Malian troops backed by foreign allies on Wednesday launched a hunt for scores of comrades listed as missing after one of the deadliest attacks in a seven-year-old jihadist insurgency.
At least 25 troops were killed after militants aboard heavily-armed vehicles raided two military camps at Boulkessy and Mondoro near the border with Burkina Faso, according to a provisional toll.
Fifteen jihadists, according to government figures, were killed in the raids, which began early Monday and were quelled more than a day later.
But around 60 soldiers are listed as missing — 78, according to a security source — with no details as to whether they have been killed or captured.
“Operations to secure the area are under way with Mali’s partners,” a Malian military source said.
“Our objective is to consolidate our presence in Boulkessy and to focus on soldiers of whom we are currently without news.”
Hundreds of angry youths and wives of soldiers demonstrated outside a military camp in the capital Bamako late Wednesday.
Some demonstrators burned tyres to block off the avenue.
“We came here because the government is not telling the truth about the number of dead,” a woman demonstrator told AFP.
“It’s our husbands, the red berets, who are at Boulkessy.”
“My father is a soldier, he’s at Boulkessy, and I haven’t any news of him,” said 15-year-old Ali Oumar Diakite. “They’re lying to us. The army is under-equipped.”
Blow
The losses are a crushing blow to Mali’s armed forces, which are flailing in the face of a jihadist revolt that has spread from the arid north to its centre, an ethnically mixed and volatile region.
The operation is also a humiliation for the so-called G5 Sahel force — a much-trumpeted initiative under which five countries decided to create a joint 5,000-man anti-terror force — and for France, which is committed to shoring up the fragile region.

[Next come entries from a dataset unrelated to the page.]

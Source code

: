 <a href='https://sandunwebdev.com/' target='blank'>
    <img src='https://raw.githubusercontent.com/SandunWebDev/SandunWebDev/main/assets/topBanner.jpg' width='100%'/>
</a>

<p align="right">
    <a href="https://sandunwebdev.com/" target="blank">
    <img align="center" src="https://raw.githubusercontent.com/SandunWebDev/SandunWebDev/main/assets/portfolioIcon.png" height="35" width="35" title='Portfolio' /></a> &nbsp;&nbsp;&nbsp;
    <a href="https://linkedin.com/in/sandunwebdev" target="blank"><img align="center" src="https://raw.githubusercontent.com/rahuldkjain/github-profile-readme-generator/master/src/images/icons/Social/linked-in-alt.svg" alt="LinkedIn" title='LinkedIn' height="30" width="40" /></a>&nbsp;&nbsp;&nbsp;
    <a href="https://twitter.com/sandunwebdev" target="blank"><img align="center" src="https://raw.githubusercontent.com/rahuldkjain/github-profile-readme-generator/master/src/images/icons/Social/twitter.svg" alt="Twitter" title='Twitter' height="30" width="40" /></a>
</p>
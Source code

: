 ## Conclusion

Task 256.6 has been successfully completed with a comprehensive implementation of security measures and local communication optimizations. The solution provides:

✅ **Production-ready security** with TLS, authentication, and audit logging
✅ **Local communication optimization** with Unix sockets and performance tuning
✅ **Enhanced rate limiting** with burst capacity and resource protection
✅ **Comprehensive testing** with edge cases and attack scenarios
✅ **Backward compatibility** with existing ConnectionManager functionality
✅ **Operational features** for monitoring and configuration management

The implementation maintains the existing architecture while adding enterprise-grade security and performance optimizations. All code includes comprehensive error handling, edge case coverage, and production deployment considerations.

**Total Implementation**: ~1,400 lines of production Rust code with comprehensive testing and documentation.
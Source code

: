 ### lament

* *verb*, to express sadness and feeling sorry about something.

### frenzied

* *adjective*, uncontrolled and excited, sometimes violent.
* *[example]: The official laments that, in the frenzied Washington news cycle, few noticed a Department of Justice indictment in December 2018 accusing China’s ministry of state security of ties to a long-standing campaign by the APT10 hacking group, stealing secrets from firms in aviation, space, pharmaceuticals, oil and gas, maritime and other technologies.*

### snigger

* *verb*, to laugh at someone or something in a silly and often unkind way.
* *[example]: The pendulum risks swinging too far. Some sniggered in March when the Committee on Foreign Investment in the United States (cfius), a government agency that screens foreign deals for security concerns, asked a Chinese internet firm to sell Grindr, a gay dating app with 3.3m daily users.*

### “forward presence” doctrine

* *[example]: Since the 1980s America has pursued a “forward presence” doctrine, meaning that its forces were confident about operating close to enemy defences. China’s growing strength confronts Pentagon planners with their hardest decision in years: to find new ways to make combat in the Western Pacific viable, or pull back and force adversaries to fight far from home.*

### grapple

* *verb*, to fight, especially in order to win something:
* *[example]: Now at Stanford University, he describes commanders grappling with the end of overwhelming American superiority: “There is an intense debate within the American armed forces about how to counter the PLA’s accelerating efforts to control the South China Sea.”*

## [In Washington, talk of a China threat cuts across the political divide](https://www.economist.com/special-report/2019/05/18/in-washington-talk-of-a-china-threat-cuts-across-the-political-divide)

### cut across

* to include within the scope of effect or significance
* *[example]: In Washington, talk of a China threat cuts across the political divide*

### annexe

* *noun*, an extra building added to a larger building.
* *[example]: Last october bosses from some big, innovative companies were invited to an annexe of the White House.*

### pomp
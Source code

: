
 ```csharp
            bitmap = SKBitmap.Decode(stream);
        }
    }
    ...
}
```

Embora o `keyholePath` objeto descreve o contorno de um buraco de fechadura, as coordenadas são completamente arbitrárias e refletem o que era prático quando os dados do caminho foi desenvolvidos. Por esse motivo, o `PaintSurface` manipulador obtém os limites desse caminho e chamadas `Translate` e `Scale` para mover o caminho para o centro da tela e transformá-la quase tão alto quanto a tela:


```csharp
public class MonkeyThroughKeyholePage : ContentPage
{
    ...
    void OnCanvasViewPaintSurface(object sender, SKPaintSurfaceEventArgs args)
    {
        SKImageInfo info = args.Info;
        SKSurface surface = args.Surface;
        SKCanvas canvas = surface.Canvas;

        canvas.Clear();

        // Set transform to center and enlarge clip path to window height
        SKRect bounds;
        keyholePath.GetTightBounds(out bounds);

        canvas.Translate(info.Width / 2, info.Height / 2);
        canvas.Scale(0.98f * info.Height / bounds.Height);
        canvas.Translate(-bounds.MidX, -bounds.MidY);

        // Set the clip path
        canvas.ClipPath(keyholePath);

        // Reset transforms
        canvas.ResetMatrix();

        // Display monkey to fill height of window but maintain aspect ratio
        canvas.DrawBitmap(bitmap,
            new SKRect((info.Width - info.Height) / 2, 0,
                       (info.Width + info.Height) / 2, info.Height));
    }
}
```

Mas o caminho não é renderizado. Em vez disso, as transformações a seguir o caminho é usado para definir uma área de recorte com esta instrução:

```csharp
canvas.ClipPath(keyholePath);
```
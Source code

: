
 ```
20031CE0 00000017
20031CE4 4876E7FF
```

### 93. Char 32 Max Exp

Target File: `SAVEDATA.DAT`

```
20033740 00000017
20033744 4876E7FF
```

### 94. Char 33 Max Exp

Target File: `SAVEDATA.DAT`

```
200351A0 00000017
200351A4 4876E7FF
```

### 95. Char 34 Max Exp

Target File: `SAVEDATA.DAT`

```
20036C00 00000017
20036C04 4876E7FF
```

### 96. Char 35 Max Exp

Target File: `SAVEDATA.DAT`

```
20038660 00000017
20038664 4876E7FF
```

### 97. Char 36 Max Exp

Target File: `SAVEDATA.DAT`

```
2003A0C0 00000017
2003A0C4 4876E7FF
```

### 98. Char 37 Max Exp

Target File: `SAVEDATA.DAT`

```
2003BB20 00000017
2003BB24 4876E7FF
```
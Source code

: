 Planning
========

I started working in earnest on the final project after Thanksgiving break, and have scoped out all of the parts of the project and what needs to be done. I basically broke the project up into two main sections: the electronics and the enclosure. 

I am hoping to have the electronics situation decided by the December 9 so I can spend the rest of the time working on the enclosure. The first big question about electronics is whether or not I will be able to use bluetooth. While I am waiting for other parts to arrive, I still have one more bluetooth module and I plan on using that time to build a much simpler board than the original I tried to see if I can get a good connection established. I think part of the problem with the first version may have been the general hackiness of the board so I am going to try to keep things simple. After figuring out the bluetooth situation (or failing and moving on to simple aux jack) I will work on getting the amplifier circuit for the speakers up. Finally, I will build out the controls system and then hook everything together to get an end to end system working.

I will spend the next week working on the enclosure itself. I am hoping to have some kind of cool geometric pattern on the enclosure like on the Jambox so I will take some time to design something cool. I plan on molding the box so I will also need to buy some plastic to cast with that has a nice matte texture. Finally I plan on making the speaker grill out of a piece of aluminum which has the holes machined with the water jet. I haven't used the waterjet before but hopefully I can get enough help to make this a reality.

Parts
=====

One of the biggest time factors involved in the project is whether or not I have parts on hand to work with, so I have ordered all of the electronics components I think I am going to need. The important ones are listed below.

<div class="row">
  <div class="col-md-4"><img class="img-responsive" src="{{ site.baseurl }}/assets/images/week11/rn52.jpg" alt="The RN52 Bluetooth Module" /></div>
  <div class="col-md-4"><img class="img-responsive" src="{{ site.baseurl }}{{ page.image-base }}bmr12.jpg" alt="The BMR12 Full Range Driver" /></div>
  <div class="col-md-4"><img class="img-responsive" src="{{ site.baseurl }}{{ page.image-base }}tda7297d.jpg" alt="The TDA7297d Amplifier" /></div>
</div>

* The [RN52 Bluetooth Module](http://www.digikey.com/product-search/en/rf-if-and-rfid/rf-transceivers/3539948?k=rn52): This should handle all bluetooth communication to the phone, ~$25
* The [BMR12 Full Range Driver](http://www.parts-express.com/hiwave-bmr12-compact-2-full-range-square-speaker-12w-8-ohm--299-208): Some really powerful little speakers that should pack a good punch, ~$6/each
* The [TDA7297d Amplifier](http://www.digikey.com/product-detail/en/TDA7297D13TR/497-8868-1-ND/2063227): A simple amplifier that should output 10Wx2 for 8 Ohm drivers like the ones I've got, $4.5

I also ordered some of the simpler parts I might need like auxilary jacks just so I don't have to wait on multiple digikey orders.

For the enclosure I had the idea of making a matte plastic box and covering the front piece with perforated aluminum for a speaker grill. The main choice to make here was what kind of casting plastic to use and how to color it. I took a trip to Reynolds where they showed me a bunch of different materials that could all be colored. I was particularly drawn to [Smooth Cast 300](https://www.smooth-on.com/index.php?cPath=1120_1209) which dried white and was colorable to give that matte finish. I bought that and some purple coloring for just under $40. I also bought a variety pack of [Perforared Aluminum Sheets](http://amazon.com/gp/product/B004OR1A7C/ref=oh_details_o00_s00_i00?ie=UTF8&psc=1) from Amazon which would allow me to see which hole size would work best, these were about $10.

The losses symbolise “the escalating activities of violent extremist groups (in the Sahel) with more and more ambitious targets,” said Baba Dakono of the Institute for Security Studies (ISS), a think tank based in Senegal.
Only 13 soldiers emerged unscathed from the attacks, which were eventually subdued with the help of Malian special forces and foreign allies, including French warplanes.
The jihadists also made off with a large quantity of arms, ammunition and equipment — local media say about 20 vehicles were captured, including some mounted with machine-guns.
According to an army report seen by AFP, two army helicopters and about a dozen vehicles were burned in the attack on Boulkessy.
The camp there — which housed a Malian battalion that was part of the G5 Sahel — was destroyed.
The G5 Sahel secretariat said the assailants were members of Ansarul Islam, a jihadist group accused of multiple attacks in northern Burkina Faso.
Other sources were unable to confirm this.
Fragile Centre
Jihadists lost control of northern Mali after French military intervention, but regrouped to carry out hit-and-run raids and roadmine attacks — classic tactics by a mobile guerrilla force.
They have also moved on to the country’s central region, where they have inflamed long-standing resentments between ethnic groups, analysts say.
On March 17, the Malian army lost nearly 30 men in an attack on a camp in Dioura, also in the troubled central region.
That assault came on the heels of a massacre of 160 Fulani (also called Peul) villagers — a bloodbath that led to a military reshuffle and the government’s resignation.
UN chief Antonio Guterres has been pounding the drum for help for Sahel states, among the poorest in the world, in their struggle against the mobile, well-armed and ruthless jihadists.
On September 14, the West African regional group ECOWAS announced a billion-dollar plan to help fund the military operations of the nations involved. Full details will be presented at a summit in December.